Why England Will Win The World Cup:

The team has an excellent spine, and, in Ferdinand, Terry, Cole and Johnson, might have the best back-four in the tournament. If Gerrard and Lampard perform to their undoubted capabilities, our central midfield can be as good as any in the competition, too. Erratic yet mercurial Theo Walcott has the potential to explode onto the world scene, though he does need to prove that he can consistently produce at the highest level.

Our crucial man, the man with enough world-class talent and zealous tenacity to power us to the trophy, is the hub upon which England’s wheel of fortune will imminently turn: Rooney is one of the planet’s top players, and requires no paean here. If he plays to the heights of his ability, England can ride Rooney to the pinnacle of global sport, and he himself could be propelled into the upper echelons of all-time great footballers. A second forward, Heskey or Crouch, are ideal foils, players with whom Rooney has experienced sustained joy. On the field, we’ve got a shot.

Capello is another major reason for English confidence. It is no exaggeration to suggest that he has swept a revolution through the ranks, dismissing the post-McClaren malaise with tactical virtuosity and a disciplinarian approach that means serious business. No WAGS, no World Cup song, no nonsense. A simple group-stage (we will dismantle the USA, Algeria and Slovenia) will inspire belief and set us on the track to victory. 4 games later, we’re world champs. Simple.

Why England Will Return Home Empty-handed:

A list of concepts is just as elucidating as any argument can be: Spain, Argentina, Brazil, Messi, Xavi & Iniesta, penalties, unchecked egos, intra-squad controversy, inability to play possession football, tendency to chase shadows against technically-superior opposition (under an exhausting, searing South African sun), media-generated super-pressure, just being England etc…

A huge question-mark at keeper is a concerning issue, especially given (another mention, but unavoidable) our historical preponderance of shoot-outs. Left-wing is a vacuum, a perennial problem position, but hopefully either Joe Cole can rekindle the magic (see vs. Sweden, 2006) or Adam Johnson can accelerate his progress. That we rely so heavily upon Rooney is also a latent danger: injury or under-performance could incite a complete self-destruction for England.

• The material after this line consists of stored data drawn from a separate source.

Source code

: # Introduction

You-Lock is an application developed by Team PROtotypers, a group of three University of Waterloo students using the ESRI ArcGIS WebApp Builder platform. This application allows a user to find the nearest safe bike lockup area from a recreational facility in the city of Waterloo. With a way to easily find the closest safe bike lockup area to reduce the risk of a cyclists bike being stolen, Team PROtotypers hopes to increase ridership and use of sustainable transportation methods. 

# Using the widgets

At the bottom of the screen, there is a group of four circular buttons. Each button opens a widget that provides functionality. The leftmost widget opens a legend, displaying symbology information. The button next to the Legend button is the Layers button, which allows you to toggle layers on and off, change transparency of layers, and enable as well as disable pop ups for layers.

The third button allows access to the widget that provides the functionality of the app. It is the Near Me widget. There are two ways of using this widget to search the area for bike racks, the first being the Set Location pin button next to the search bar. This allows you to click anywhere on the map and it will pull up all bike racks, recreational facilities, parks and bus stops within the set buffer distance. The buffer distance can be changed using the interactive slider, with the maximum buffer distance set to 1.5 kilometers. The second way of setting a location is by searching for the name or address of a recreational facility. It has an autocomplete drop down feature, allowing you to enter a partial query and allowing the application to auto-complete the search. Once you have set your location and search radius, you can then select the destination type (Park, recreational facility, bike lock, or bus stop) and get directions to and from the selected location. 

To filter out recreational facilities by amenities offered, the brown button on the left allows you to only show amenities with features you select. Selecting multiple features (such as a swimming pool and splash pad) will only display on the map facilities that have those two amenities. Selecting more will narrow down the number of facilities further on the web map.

We continuously over-rate the team, the players are likely half-zonked from a depleting Premier League season, and that inevitable, familiar feeling of gutted devastation is maybe only a few short weeks away. But then, who can ever predict how a World Cup will play itself out? Til the tournament kicks-off, at least, I suppose it’s better to be deludedly expectant than soberly rational. Chances are, we’ll probably have to settle for quarter-final mediocrity again, anyway.